On Monday, January 24, 2011, the United States Supreme Court (the “Court”) reversed an en banc 10-to-6 decision of the Sixth Circuit Court of Appeals that held that because a third-party did not “engage in any statutorily protected activity either on his own behalf or on behalf of his fiancée, he was “not included in the class of persons for whom Congress created a retaliation cause of action.” In reversing the appellate decision, the Court found that the third-party petitioner was within the “zone of interests” protected by Title VII giving him standing to sue under Title VII. (Thompson v. North American Stainless, LP, (562 U.S. _____ (2011)).

Eric Thompson and his fiancée, Miriam Regalado, both worked for North American Stainless LP (“NAS”). In February 2003, the U.S. Equal Employment Opportunity Commission (“EEOC”) notified NAS that Ms. Regalado had filed a sex discrimination charge against it. Three weeks later, NAS fired Thompson. In response to his firing, Thompson filed a charge of retaliation under Title VII of the Civil Rights Act of 1964, and alleging that NAS fired him in retaliation for his fiancée filing her sex discrimination charge with the EEOC. Having granted certiorari, the Supreme Court considered two questions: (1) Did NAS’s firing of Thompson constitute unlawful retaliation? (2) And if so, does Title VII grant him a cause of action to sue NAS?

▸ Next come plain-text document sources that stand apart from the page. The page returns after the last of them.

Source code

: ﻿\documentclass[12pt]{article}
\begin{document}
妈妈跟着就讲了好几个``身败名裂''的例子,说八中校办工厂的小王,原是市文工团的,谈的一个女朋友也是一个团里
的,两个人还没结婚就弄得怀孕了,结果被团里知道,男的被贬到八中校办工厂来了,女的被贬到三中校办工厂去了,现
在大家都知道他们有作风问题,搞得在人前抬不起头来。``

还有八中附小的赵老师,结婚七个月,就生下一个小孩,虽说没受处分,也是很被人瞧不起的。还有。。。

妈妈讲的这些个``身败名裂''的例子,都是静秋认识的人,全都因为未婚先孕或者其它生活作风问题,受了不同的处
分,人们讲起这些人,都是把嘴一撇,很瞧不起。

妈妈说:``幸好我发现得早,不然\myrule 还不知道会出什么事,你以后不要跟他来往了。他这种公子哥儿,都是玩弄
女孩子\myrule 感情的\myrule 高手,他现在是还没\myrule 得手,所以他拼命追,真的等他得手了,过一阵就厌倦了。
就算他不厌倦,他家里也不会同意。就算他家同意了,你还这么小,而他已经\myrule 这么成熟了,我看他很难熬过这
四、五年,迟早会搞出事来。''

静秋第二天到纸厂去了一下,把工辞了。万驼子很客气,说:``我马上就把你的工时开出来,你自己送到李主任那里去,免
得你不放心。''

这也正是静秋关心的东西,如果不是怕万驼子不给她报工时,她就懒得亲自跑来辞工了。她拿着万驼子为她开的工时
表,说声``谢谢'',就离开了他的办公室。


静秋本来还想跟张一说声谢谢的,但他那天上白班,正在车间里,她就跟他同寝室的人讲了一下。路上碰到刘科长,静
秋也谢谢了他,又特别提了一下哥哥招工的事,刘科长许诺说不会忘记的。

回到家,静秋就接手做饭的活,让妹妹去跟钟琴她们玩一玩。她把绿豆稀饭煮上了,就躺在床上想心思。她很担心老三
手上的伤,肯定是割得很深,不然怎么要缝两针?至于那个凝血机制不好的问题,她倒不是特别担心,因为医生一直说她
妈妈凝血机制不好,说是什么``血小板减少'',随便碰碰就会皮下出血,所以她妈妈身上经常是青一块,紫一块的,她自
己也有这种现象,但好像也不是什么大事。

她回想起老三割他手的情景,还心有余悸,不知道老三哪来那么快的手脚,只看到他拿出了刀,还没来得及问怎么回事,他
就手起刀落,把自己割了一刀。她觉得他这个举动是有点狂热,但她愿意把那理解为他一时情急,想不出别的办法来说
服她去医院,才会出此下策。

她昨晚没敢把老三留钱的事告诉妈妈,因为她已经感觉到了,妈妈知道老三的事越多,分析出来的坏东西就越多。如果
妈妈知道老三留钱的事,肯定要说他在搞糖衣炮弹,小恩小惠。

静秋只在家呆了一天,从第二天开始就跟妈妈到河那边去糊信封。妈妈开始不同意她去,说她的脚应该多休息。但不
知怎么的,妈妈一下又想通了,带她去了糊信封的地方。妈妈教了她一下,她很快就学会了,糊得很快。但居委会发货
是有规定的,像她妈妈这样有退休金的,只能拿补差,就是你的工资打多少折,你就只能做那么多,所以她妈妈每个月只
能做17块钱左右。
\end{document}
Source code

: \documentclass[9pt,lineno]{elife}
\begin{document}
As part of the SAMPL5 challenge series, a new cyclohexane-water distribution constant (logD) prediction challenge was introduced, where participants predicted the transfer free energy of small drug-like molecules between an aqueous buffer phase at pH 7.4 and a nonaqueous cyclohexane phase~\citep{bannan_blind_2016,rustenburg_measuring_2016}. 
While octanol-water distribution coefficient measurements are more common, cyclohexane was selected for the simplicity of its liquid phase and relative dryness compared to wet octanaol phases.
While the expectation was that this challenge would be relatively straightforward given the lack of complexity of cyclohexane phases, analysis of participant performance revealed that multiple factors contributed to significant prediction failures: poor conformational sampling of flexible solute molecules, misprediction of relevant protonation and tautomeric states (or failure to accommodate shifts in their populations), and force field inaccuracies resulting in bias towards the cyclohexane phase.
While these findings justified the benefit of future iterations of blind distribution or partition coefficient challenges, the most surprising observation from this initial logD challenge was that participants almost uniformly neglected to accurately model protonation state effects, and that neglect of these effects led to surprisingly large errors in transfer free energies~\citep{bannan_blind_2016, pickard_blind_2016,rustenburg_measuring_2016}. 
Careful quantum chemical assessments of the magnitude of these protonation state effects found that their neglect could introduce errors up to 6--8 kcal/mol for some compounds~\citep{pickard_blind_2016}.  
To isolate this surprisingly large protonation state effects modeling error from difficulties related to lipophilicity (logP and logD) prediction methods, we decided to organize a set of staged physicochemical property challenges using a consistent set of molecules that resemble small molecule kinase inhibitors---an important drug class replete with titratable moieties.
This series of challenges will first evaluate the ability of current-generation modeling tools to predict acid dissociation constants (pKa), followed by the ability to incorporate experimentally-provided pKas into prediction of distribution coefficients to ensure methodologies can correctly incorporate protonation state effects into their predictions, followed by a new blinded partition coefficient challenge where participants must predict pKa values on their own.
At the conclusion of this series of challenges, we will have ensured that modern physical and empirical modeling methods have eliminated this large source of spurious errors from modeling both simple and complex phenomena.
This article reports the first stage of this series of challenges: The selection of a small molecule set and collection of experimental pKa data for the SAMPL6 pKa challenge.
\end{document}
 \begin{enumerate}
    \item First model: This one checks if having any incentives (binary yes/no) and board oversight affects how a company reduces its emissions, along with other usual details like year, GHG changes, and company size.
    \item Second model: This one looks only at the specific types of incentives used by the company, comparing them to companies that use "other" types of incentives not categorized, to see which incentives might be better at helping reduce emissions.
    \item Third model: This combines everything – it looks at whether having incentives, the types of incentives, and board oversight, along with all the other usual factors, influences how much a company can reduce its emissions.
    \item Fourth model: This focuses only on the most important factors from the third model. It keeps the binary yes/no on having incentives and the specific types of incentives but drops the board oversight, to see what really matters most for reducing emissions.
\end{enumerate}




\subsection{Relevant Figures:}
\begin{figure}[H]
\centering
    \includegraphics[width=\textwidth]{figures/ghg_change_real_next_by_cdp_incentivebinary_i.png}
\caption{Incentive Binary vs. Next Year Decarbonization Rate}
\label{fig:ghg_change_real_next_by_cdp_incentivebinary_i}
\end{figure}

In considering the first question, the Supreme Court found that, if the facts alleged by Thompson were true, NAS’s firing of him constituted unlawful retaliation under Title VII. Citing its previous opinion in Burlington N. & S. F. R. Co. v. White, 548 U.S. 53 (2006), where the Court held that Title VII’s antiretaliation provision (1) must be construed to cover a broad range of employer conduct and (2) that it prohibits any employer action that “well might have dissuaded a reasonable worker from making or supporting a charge of discrimination,” the Court quickly concluded that a reasonable worker very well might be dissuaded from engaging in a protected activity if she knew her fiancée would be fired.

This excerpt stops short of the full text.